"Bad Rep" Is Just as Boring



I’ve been a part of a tabletop group running multiple interconnected campaigns based on the themes and mechanics of Jojo’s Bizarre Adventure for 4 years. Pictured above is the “love bowtie” my character Josefa is currently at the center of. The story takes place at a Catholic orphanage on a small island in the Canary Islands at the beginning of the Spanish Civil War. Josefa is 19, and returned to the orphanage where she grew up after a few years on the mainland. While Josefa herself aligns with the anarchist factions of the Republicans, I didn’t go into the story planning on her being a part of a complex web of as a symbol of that. Josefa being queer, in the story of our campaign, is rather banal. A good majority of the cast, in every time period we’ve explored, are queer. Whether in Sengoku era Japan or 1908 England, characters fall in and out of love, sleep around, or just exist in a variety of different genders and sexualities without needing to strictly label them. My character Erika Mercury ended up (as a distraction I swear) sleeping with nearly the entire group of villains of all genders, not even including the ones fellow PC Deanna kissed instead. 


It’s not that sex and gender are ignored, far from it.


My Sengoku character, Mitsuyo, was transmasculine and intersex, and his non-conforming identity was an important theme for himself and for his alchemist adoptive mother. But everyone’s story is about their gender. Mitsuyo’s siblings were also adopted, in part, for their gender. The men of the story had to give up their long time relationships with men to marry women, and the women had less social power in every aspect of life. But queer characters, women, and other marginalized groups exist in our stories across every possible role. Erika’s closest mentor and her evil ex-boyfriend were both black men. There are as many queer allies as queer villains, queers with power as queers trapped at the bottom of society. That doesn’t mean that bigotry ceases to exist in the story. Colonial violence, anti-immigrant systems, and union busting drive the conflicts of the Wild West campaign Rhinestone Cowboyz, but that doesn’t stop our most powerful and respected PC from being a disabled Japanese woman. It’s not necessarily historically accurate, but it’s also not historically inaccurate. Throughout these historical periods, people of all races, genders, and identities existed. There are so many individual stories we can never know, and can let our imaginations and speculations run wild about. 


I reject many assumptions that “representation” brings, and want to present how we can imagine much more creative worlds. I’m not the first, nor will I be the last, to argue the obvious that queer and marginalized characters do not exist to educate or explain queerness to a cis straight white and/or male audience. They exist because marginalized people exist. Even in the pursuit of advocacy, research shows there’s a direct correlation between simply knowing a queer person and increased sympathy with queer people. 


If you’re not as chronically online as myself, you might be unaware of the debate around “good” and “bad” representation. Good representation is stereotyped with the example of Heartstopper, a series about an MLM romance that is aggressively wholesome, desexualized, and safe for cishet viewing.

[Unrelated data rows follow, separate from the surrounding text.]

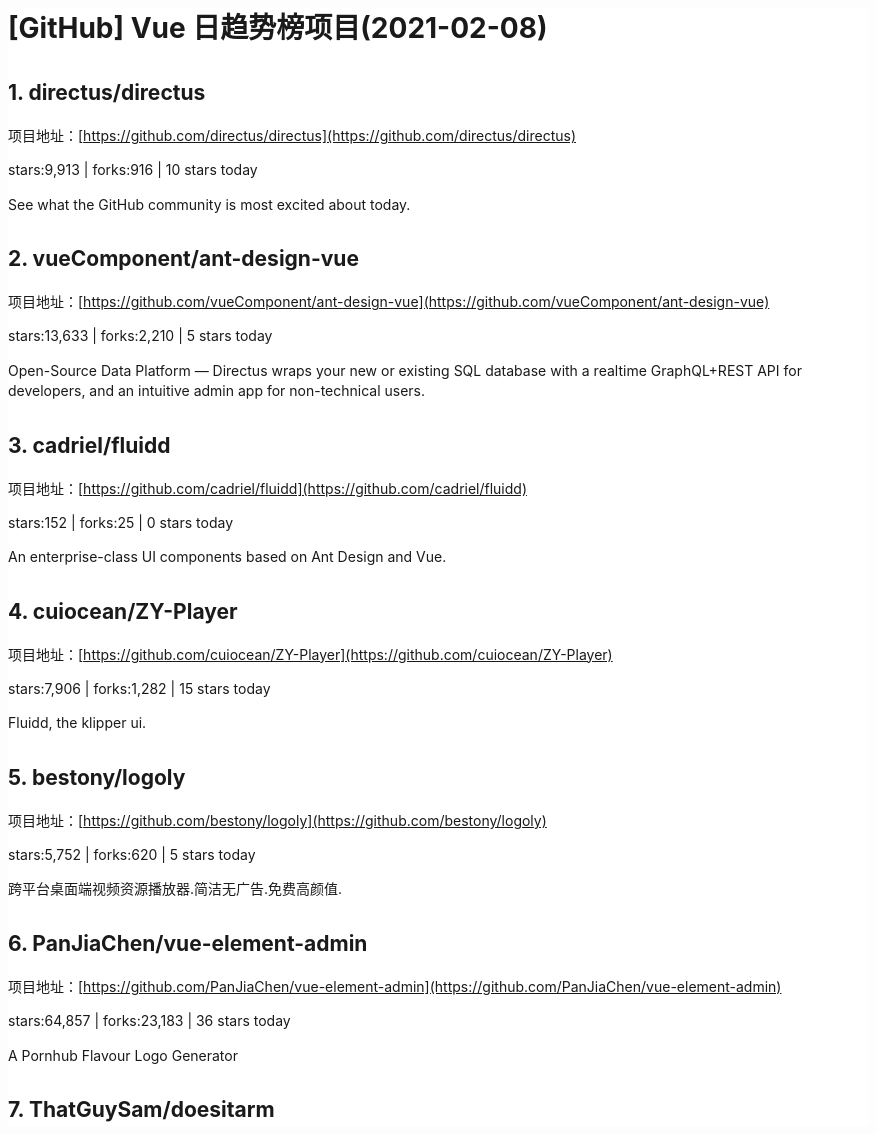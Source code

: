 # [GitHub] Vue 日趋势榜项目(2021-02-08)

## 1. directus/directus 

项目地址：[https://github.com/directus/directus](https://github.com/directus/directus)

stars:9,913 | forks:916 | 10 stars today 

See what the GitHub community is most excited about today.

## 2. vueComponent/ant-design-vue 

项目地址：[https://github.com/vueComponent/ant-design-vue](https://github.com/vueComponent/ant-design-vue)

stars:13,633 | forks:2,210 | 5 stars today 

Open-Source Data Platform — Directus wraps your new or existing SQL database with a realtime GraphQL+REST API for developers, and an intuitive admin app for non-technical users. 

## 3. cadriel/fluidd 

项目地址：[https://github.com/cadriel/fluidd](https://github.com/cadriel/fluidd)

stars:152 | forks:25 | 0 stars today 

 An enterprise-class UI components based on Ant Design and Vue. 

## 4. cuiocean/ZY-Player 

项目地址：[https://github.com/cuiocean/ZY-Player](https://github.com/cuiocean/ZY-Player)

stars:7,906 | forks:1,282 | 15 stars today 

Fluidd, the klipper ui.

## 5. bestony/logoly 

项目地址：[https://github.com/bestony/logoly](https://github.com/bestony/logoly)

stars:5,752 | forks:620 | 5 stars today 

 跨平台桌面端视频资源播放器.简洁无广告.免费高颜值. 

## 6. PanJiaChen/vue-element-admin 

项目地址：[https://github.com/PanJiaChen/vue-element-admin](https://github.com/PanJiaChen/vue-element-admin)

stars:64,857 | forks:23,183 | 36 stars today 

A Pornhub Flavour Logo Generator

## 7. ThatGuySam/doesitarm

Bad representation is often stereotyped as problematic or downright offensive representations, like old Disney villains who prey on innocent women or men. I think we don’t need more “messy” or more “clean” representation. We need more worlds where all of that exists at once. Queers are good, they’re bad, they’re neutral, they’re antiheroes. All at once in the same space. Worlds where everyone is queer and no one is queer.


My upcoming tabletop roleplaying game called [SPLASH ELLA CINDER], is about two women living in an extreme warmongering dystopia who crash into the woods and need to find and kill each other within a week. Of course, their complicated, unhealthy dynamic turns into something romantic and sexual. It is a story about love and violence and war and being a kinky lesbian, but I’ve cherry picked what baggage of lesbianness comes with it, and also left it up to the players what baggage they bring in themselves. Why be bound by the real world? Imagine a new one. So much of our world is arbitrary rules and nonsense we’ve enforced because it benefits the powerful. Let’s make worlds far beyond those boundaries.